Il cosiddetto quinto d'obbligo
Il comma 12 ripropone una disposizione tradizionale relativa al c.d. quinto d'obbligo, che tuttavia inserita nel complesso delle norme contenute all'articolo 105 pone un problema interpretativo di notevole rilievo.
In base al comma richiamato la stazione appaltante può imporre all'appaltatore l'esecuzione, alle medesime condizioni del contratto originario, di prestazioni in aumento o in diminuzione fino alla concorrenza del quinto dell'importo del contratto.
Letta isolatamente la disposizione sembrerebbe superare tutti i limiti e le condizioni sopra illustrate: la stazione appaltante cioè potrebbe affidare prestazioni fino a un quinto in più dell'importo del contratto senza dover rispettare alcun limite o vincolo.

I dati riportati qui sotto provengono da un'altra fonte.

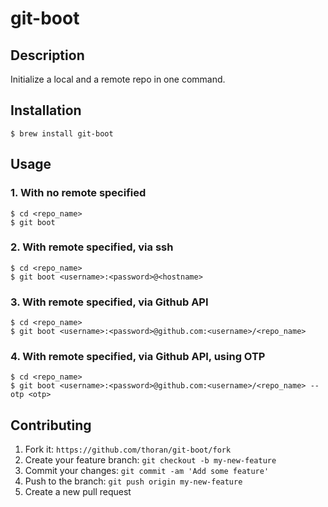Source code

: # git-boot

## Description

Initialize a local and a remote repo in one command.

## Installation

```shell
$ brew install git-boot
```

## Usage

### 1. With no remote specified

```shell
$ cd <repo_name>
$ git boot
```

### 2. With remote specified, via ssh
```shell
$ cd <repo_name>
$ git boot <username>:<password>@<hostname>
```

### 3. With remote specified, via Github API
```shell
$ cd <repo_name>
$ git boot <username>:<password>@github.com:<username>/<repo_name>
```

### 4. With remote specified, via Github API, using OTP
```shell
$ cd <repo_name>
$ git boot <username>:<password>@github.com:<username>/<repo_name> --otp <otp>

```

## Contributing

1. Fork it: `https://github.com/thoran/git-boot/fork`
2. Create your feature branch: `git checkout -b my-new-feature`
3. Commit your changes: `git commit -am 'Add some feature'`
4. Push to the branch: `git push origin my-new-feature`
5. Create a new pull request
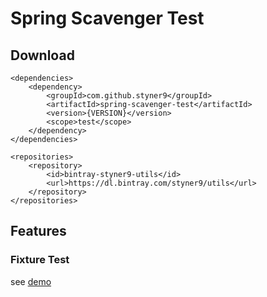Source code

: # Spring Scavenger Test

## Download
```
<dependencies>
    <dependency>
        <groupId>com.github.styner9</groupId>
        <artifactId>spring-scavenger-test</artifactId>
        <version>{VERSION}</version>
        <scope>test</scope>
    </dependency>
</dependencies>

<repositories>
    <repository>
        <id>bintray-styner9-utils</id>
        <url>https://dl.bintray.com/styner9/utils</url>
    </repository>
</repositories>
```

## Features

### Fixture Test
see [demo](../spring-scavenger-test-demo)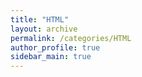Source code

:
 ```yaml
---
title: "HTML"
layout: archive
permalink: /categories/HTML
author_profile: true
sidebar_main: true
---
```

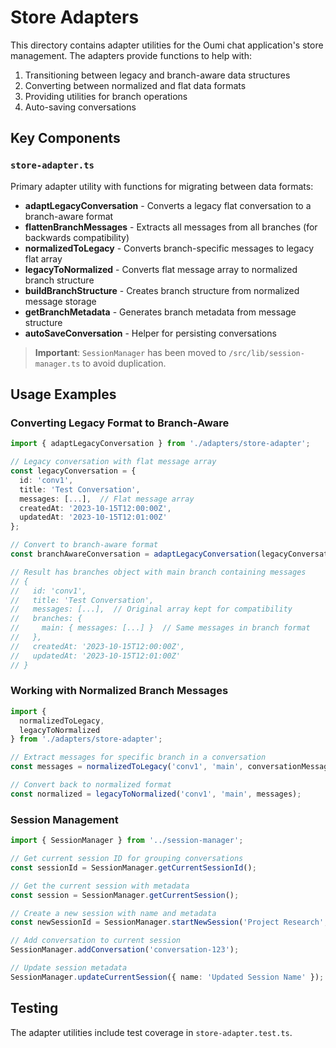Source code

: # Store Adapters

This directory contains adapter utilities for the Oumi chat application's store management. The adapters provide functions to help with:

1. Transitioning between legacy and branch-aware data structures
2. Converting between normalized and flat data formats
3. Providing utilities for branch operations
4. Auto-saving conversations

## Key Components

### `store-adapter.ts`

Primary adapter utility with functions for migrating between data formats:

- **adaptLegacyConversation** - Converts a legacy flat conversation to a branch-aware format
- **flattenBranchMessages** - Extracts all messages from all branches (for backwards compatibility)
- **normalizedToLegacy** - Converts branch-specific messages to legacy flat array
- **legacyToNormalized** - Converts flat message array to normalized branch structure
- **buildBranchStructure** - Creates branch structure from normalized message storage
- **getBranchMetadata** - Generates branch metadata from message structure
- **autoSaveConversation** - Helper for persisting conversations

> **Important**: `SessionManager` has been moved to `/src/lib/session-manager.ts` to avoid duplication.

## Usage Examples

### Converting Legacy Format to Branch-Aware

```typescript
import { adaptLegacyConversation } from './adapters/store-adapter';

// Legacy conversation with flat message array
const legacyConversation = {
  id: 'conv1',
  title: 'Test Conversation',
  messages: [...],  // Flat message array
  createdAt: '2023-10-15T12:00:00Z',
  updatedAt: '2023-10-15T12:01:00Z'
};

// Convert to branch-aware format
const branchAwareConversation = adaptLegacyConversation(legacyConversation);

// Result has branches object with main branch containing messages
// {
//   id: 'conv1',
//   title: 'Test Conversation',
//   messages: [...],  // Original array kept for compatibility
//   branches: {
//     main: { messages: [...] }  // Same messages in branch format
//   },
//   createdAt: '2023-10-15T12:00:00Z',
//   updatedAt: '2023-10-15T12:01:00Z'
// }
```

### Working with Normalized Branch Messages

```typescript
import { 
  normalizedToLegacy,
  legacyToNormalized
} from './adapters/store-adapter';

// Extract messages for specific branch in a conversation
const messages = normalizedToLegacy('conv1', 'main', conversationMessages);

// Convert back to normalized format
const normalized = legacyToNormalized('conv1', 'main', messages);
```

### Session Management

```typescript
import { SessionManager } from '../session-manager';

// Get current session ID for grouping conversations
const sessionId = SessionManager.getCurrentSessionId();

// Get the current session with metadata
const session = SessionManager.getCurrentSession();

// Create a new session with name and metadata
const newSessionId = SessionManager.startNewSession('Project Research', { modelId: 'gpt-4o' });

// Add conversation to current session
SessionManager.addConversation('conversation-123');

// Update session metadata
SessionManager.updateCurrentSession({ name: 'Updated Session Name' });
```

## Testing

The adapter utilities include test coverage in `store-adapter.test.ts`.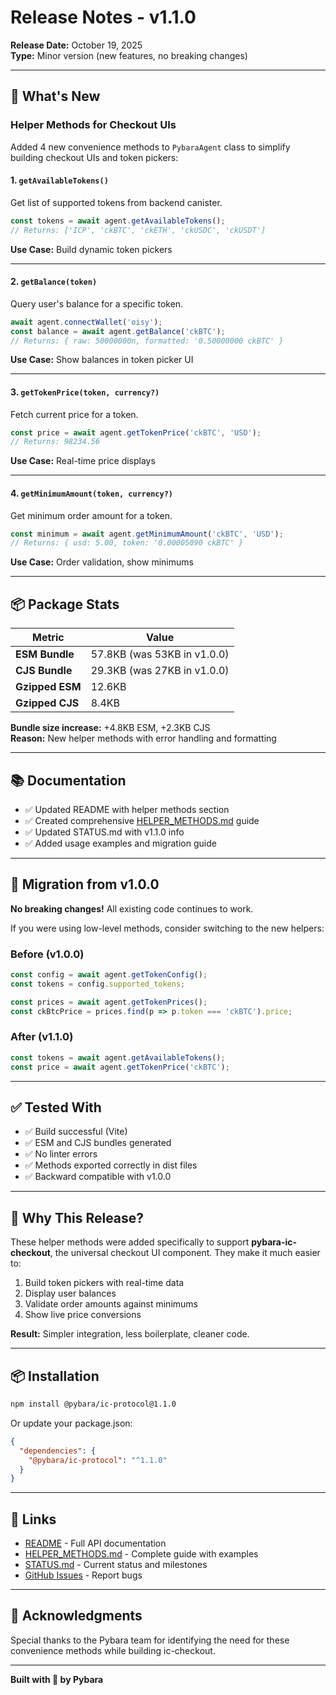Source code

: # Release Notes - v1.1.0

**Release Date:** October 19, 2025  
**Type:** Minor version (new features, no breaking changes)

---

## 🎉 What's New

### Helper Methods for Checkout UIs

Added 4 new convenience methods to `PybaraAgent` class to simplify building checkout UIs and token pickers:

#### 1. `getAvailableTokens()`
Get list of supported tokens from backend canister.

```javascript
const tokens = await agent.getAvailableTokens();
// Returns: ['ICP', 'ckBTC', 'ckETH', 'ckUSDC', 'ckUSDT']
```

**Use Case:** Build dynamic token pickers

---

#### 2. `getBalance(token)`
Query user's balance for a specific token.

```javascript
await agent.connectWallet('oisy');
const balance = await agent.getBalance('ckBTC');
// Returns: { raw: 50000000n, formatted: '0.50000000 ckBTC' }
```

**Use Case:** Show balances in token picker UI

---

#### 3. `getTokenPrice(token, currency?)`
Fetch current price for a token.

```javascript
const price = await agent.getTokenPrice('ckBTC', 'USD');
// Returns: 98234.56
```

**Use Case:** Real-time price displays

---

#### 4. `getMinimumAmount(token, currency?)`
Get minimum order amount for a token.

```javascript
const minimum = await agent.getMinimumAmount('ckBTC', 'USD');
// Returns: { usd: 5.00, token: '0.00005090 ckBTC' }
```

**Use Case:** Order validation, show minimums

---

## 📦 Package Stats

| Metric | Value |
|--------|-------|
| **ESM Bundle** | 57.8KB (was 53KB in v1.0.0) |
| **CJS Bundle** | 29.3KB (was 27KB in v1.0.0) |
| **Gzipped ESM** | 12.6KB |
| **Gzipped CJS** | 8.4KB |

**Bundle size increase:** +4.8KB ESM, +2.3KB CJS  
**Reason:** New helper methods with error handling and formatting

---

## 📚 Documentation

- ✅ Updated README with helper methods section
- ✅ Created comprehensive [HELPER_METHODS.md](docs/HELPER_METHODS.md) guide
- ✅ Updated STATUS.md with v1.1.0 info
- ✅ Added usage examples and migration guide

---

## 🔄 Migration from v1.0.0

**No breaking changes!** All existing code continues to work.

If you were using low-level methods, consider switching to the new helpers:

### Before (v1.0.0)
```javascript
const config = await agent.getTokenConfig();
const tokens = config.supported_tokens;

const prices = await agent.getTokenPrices();
const ckBtcPrice = prices.find(p => p.token === 'ckBTC').price;
```

### After (v1.1.0)
```javascript
const tokens = await agent.getAvailableTokens();
const price = await agent.getTokenPrice('ckBTC');
```

---

## ✅ Tested With

- ✅ Build successful (Vite)
- ✅ ESM and CJS bundles generated
- ✅ No linter errors
- ✅ Methods exported correctly in dist files
- ✅ Backward compatible with v1.0.0

---

## 🎯 Why This Release?

These helper methods were added specifically to support **pybara-ic-checkout**, the universal checkout UI component. They make it much easier to:

1. Build token pickers with real-time data
2. Display user balances
3. Validate order amounts against minimums
4. Show live price conversions

**Result:** Simpler integration, less boilerplate, cleaner code.

---

## 📦 Installation

```bash
npm install @pybara/ic-protocol@1.1.0
```

Or update your package.json:

```json
{
  "dependencies": {
    "@pybara/ic-protocol": "^1.1.0"
  }
}
```

---

## 🔗 Links

- [README](README.md) - Full API documentation
- [HELPER_METHODS.md](docs/HELPER_METHODS.md) - Complete guide with examples
- [STATUS.md](STATUS.md) - Current status and milestones
- [GitHub Issues](https://github.com/pybara/pybara-ic-protocol/issues) - Report bugs

---

## 🙏 Acknowledgments

Special thanks to the Pybara team for identifying the need for these convenience methods while building ic-checkout.

---

**Built with 🦫 by Pybara**

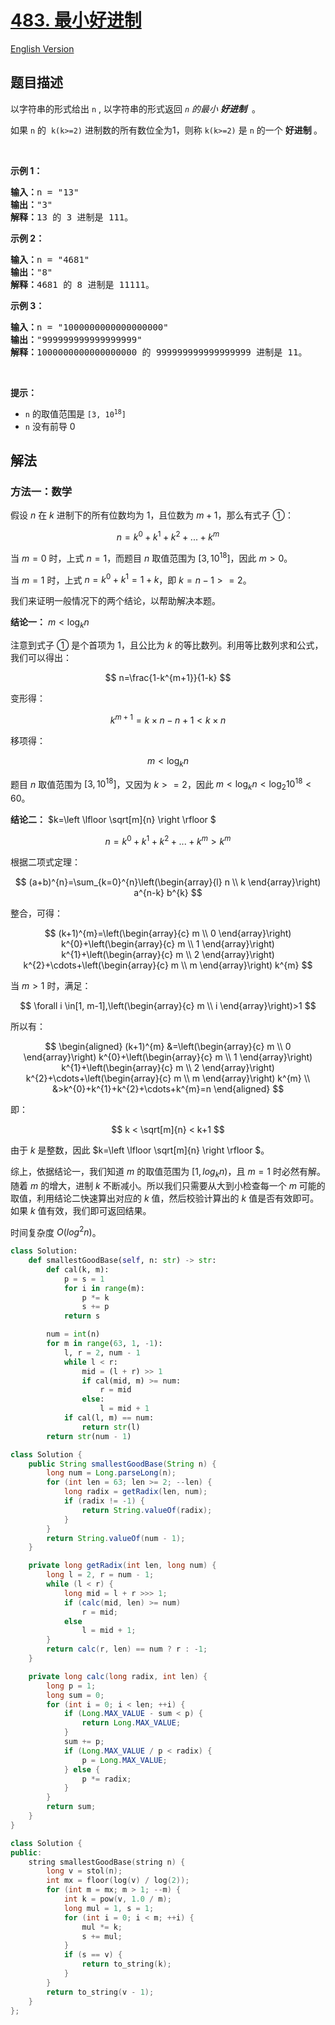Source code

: # [483. 最小好进制](https://leetcode.cn/problems/smallest-good-base)

[English Version](/solution/0400-0499/0483.Smallest%20Good%20Base/README_EN.md)

<!-- tags:数学,二分查找 -->

## 题目描述

<!-- 这里写题目描述 -->

<p>以字符串的形式给出 <code>n</code>&nbsp;, 以字符串的形式返回<em> <code>n</code> 的最小 <strong>好进制</strong> </em>&nbsp;。</p>

<p>如果 <code>n</code> 的 &nbsp;<code>k(k&gt;=2)</code>&nbsp;进制数的所有数位全为1，则称&nbsp;<code>k(k&gt;=2)</code>&nbsp;是 <code>n</code> 的一个&nbsp;<strong>好进制&nbsp;</strong>。</p>

<p>&nbsp;</p>

<p><strong>示例 1：</strong></p>

<pre>
<strong>输入：</strong>n = "13"
<strong>输出：</strong>"3"
<strong>解释：</strong>13 的 3 进制是 111。
</pre>

<p><strong>示例 2：</strong></p>

<pre>
<strong>输入：</strong>n = "4681"
<strong>输出：</strong>"8"
<strong>解释：</strong>4681 的 8 进制是 11111。
</pre>

<p><strong>示例 3：</strong></p>

<pre>
<strong>输入：</strong>n = "1000000000000000000"
<strong>输出：</strong>"999999999999999999"
<strong>解释：</strong>1000000000000000000 的 999999999999999999 进制是 11。
</pre>

<p>&nbsp;</p>

<p><strong>提示：</strong></p>

<ul>
	<li><code>n</code> 的取值范围是&nbsp;<code>[3, 10<sup>18</sup>]</code></li>
	<li><code>n</code> 没有前导 0</li>
</ul>

## 解法

### 方法一：数学

假设 $n$ 在 $k$ 进制下的所有位数均为 $1$，且位数为 $m+1$，那么有式子 ①：

$$
n=k^0+k^1+k^2+...+k^m
$$

当 $m=0$ 时，上式 $n=1$，而题目 $n$ 取值范围为 $[3, 10^{18}]$，因此 $m>0$。

当 $m=1$ 时，上式 $n=k^0+k^1=1+k$，即 $k=n-1>=2$。

我们来证明一般情况下的两个结论，以帮助解决本题。

**结论一：** $m<\log _{k} n$

注意到式子 ① 是个首项为 $1$，且公比为 $k$ 的等比数列。利用等比数列求和公式，我们可以得出：

$$
n=\frac{1-k^{m+1}}{1-k}
$$

变形得：

$$
k^{m+1}=k \times n-n+1 < k \times n
$$

移项得：

$$
m<\log _{k} n
$$

题目 $n$ 取值范围为 $[3, 10^{18}]$，又因为 $k>=2$，因此 $m<\log _{k} n<\log _{2} 10^{18}<60$。

**结论二：** $k=\left \lfloor \sqrt[m]{n} \right \rfloor $

$$
n=k^0+k^1+k^2+...+k^m>k^m
$$

根据二项式定理：

$$
(a+b)^{n}=\sum_{k=0}^{n}\left(\begin{array}{l}
n \\
k
\end{array}\right) a^{n-k} b^{k}
$$

整合，可得：

$$
(k+1)^{m}=\left(\begin{array}{c}
m \\
0
\end{array}\right) k^{0}+\left(\begin{array}{c}
m \\
1
\end{array}\right) k^{1}+\left(\begin{array}{c}
m \\
2
\end{array}\right) k^{2}+\cdots+\left(\begin{array}{c}
m \\
m
\end{array}\right) k^{m}
$$

当 $m>1$ 时，满足：

$$
\forall i \in[1, m-1],\left(\begin{array}{c}
m \\
i
\end{array}\right)>1
$$

所以有：

$$
\begin{aligned}
(k+1)^{m} &=\left(\begin{array}{c}
m \\
0
\end{array}\right) k^{0}+\left(\begin{array}{c}
m \\
1
\end{array}\right) k^{1}+\left(\begin{array}{c}
m \\
2
\end{array}\right) k^{2}+\cdots+\left(\begin{array}{c}
m \\
m
\end{array}\right) k^{m} \\
&>k^{0}+k^{1}+k^{2}+\cdots+k^{m}=n
\end{aligned}
$$

即：

$$
k < \sqrt[m]{n} < k+1
$$

由于 $k$ 是整数，因此 $k=\left \lfloor \sqrt[m]{n} \right \rfloor $。

综上，依据结论一，我们知道 $m$ 的取值范围为 $[1,log_{k}n)$，且 $m=1$ 时必然有解。随着 $m$ 的增大，进制 $k$ 不断减小。所以我们只需要从大到小检查每一个 $m$ 可能的取值，利用结论二快速算出对应的 $k$ 值，然后校验计算出的 $k$ 值是否有效即可。如果 $k$ 值有效，我们即可返回结果。

时间复杂度 $O(log^{2}n)$。

<!-- tabs:start -->

```python
class Solution:
    def smallestGoodBase(self, n: str) -> str:
        def cal(k, m):
            p = s = 1
            for i in range(m):
                p *= k
                s += p
            return s

        num = int(n)
        for m in range(63, 1, -1):
            l, r = 2, num - 1
            while l < r:
                mid = (l + r) >> 1
                if cal(mid, m) >= num:
                    r = mid
                else:
                    l = mid + 1
            if cal(l, m) == num:
                return str(l)
        return str(num - 1)
```

```java
class Solution {
    public String smallestGoodBase(String n) {
        long num = Long.parseLong(n);
        for (int len = 63; len >= 2; --len) {
            long radix = getRadix(len, num);
            if (radix != -1) {
                return String.valueOf(radix);
            }
        }
        return String.valueOf(num - 1);
    }

    private long getRadix(int len, long num) {
        long l = 2, r = num - 1;
        while (l < r) {
            long mid = l + r >>> 1;
            if (calc(mid, len) >= num)
                r = mid;
            else
                l = mid + 1;
        }
        return calc(r, len) == num ? r : -1;
    }

    private long calc(long radix, int len) {
        long p = 1;
        long sum = 0;
        for (int i = 0; i < len; ++i) {
            if (Long.MAX_VALUE - sum < p) {
                return Long.MAX_VALUE;
            }
            sum += p;
            if (Long.MAX_VALUE / p < radix) {
                p = Long.MAX_VALUE;
            } else {
                p *= radix;
            }
        }
        return sum;
    }
}
```

```cpp
class Solution {
public:
    string smallestGoodBase(string n) {
        long v = stol(n);
        int mx = floor(log(v) / log(2));
        for (int m = mx; m > 1; --m) {
            int k = pow(v, 1.0 / m);
            long mul = 1, s = 1;
            for (int i = 0; i < m; ++i) {
                mul *= k;
                s += mul;
            }
            if (s == v) {
                return to_string(k);
            }
        }
        return to_string(v - 1);
    }
};
```

<!-- tabs:end -->

<!-- end -->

Se invece si vuole dare un'interpretazione che non consideri questa previsione in maniera isolata, ma la inserisce nel contesto complessivo della disciplina delle varianti, si finisce per ammettere il ricorso al quinto d'obbligo solo in presenza delle altre condizioni previste dalle norme sopra illustrate.
In questa logica, l'aumento del quinto sarà ammissibile nell'ipotesi di varianti derivanti da circostanze impreviste e imprevedibili, posto che in questa fattispecie il legislatore ha individuato il limite del 50% dell'importo del contratto iniziale come limite massimo della variante. Mentre per le varianti sottosoglia, la variante non potrà arrivare al quinto, ma dovrà necessariamente rispettare i limiti sopra indicati (105 per forniture e servizi e 15% per lavori). Si deve tuttavia rilevare che in questo modo l'istituto dell'aumento del quinto perde la sua valenza autonoma e la previsione che lo disciplina finisce per rimanere senza alcun effetto pratico.
Vi è poi una terza soluzione interpretativa: le varianti sono ammesse solo nel rispetto delle condizioni indicate nelle specifiche previsioni dell'articolo 106 e tuttavia l'ente appaltante ha il potere di imporle e l'appaltatore è obbligato ad eseguirle alle medesime condizioni dell'appalto iniziale solo se esse restano nell'ambito del quinto dell'originario importo contrattuale. Oltre tale limite, invece non esiste alcun potere di imposizione in capo all'ente appaltante e l'appaltatore può sciogliersi dal vincolo contrattuale ovvero negoziare lo svolgimento delle prestazioni a condizioni diverse da quelle iniziali.

Obblighi di comunicazione delle varianti
Il comma 14 prevede alcuni oneri di comunicazione da parte dell'ente appaltante in merito alle varianti approvate. Per i contratti sottosoglia tutte le varianti devono essere comunicate dal Rup all'Osservatorio dei lavori pubblici entro trenta giorni dalla loro approvazione. Questa comunicazione deve essere effettuata anche per i contratti di importo pari o superiore alla soglia comunitaria qualora le varianti siano di importo pari o superiore al 10% dell'importo originario del contratto; se invece le varianti superano detto importo devono essere trasmesse dal Rup all'Anac unitamente al progetto esecutivo, l'atto di validazione (dovendosi intendere per tale l'atto di approvazione) e ad un'apposita relazione da parte del Rup. Qualora l'Anac accerti l'illegittimità della variante esercita i poteri sanzionatori ai sensi dell'articolo 213.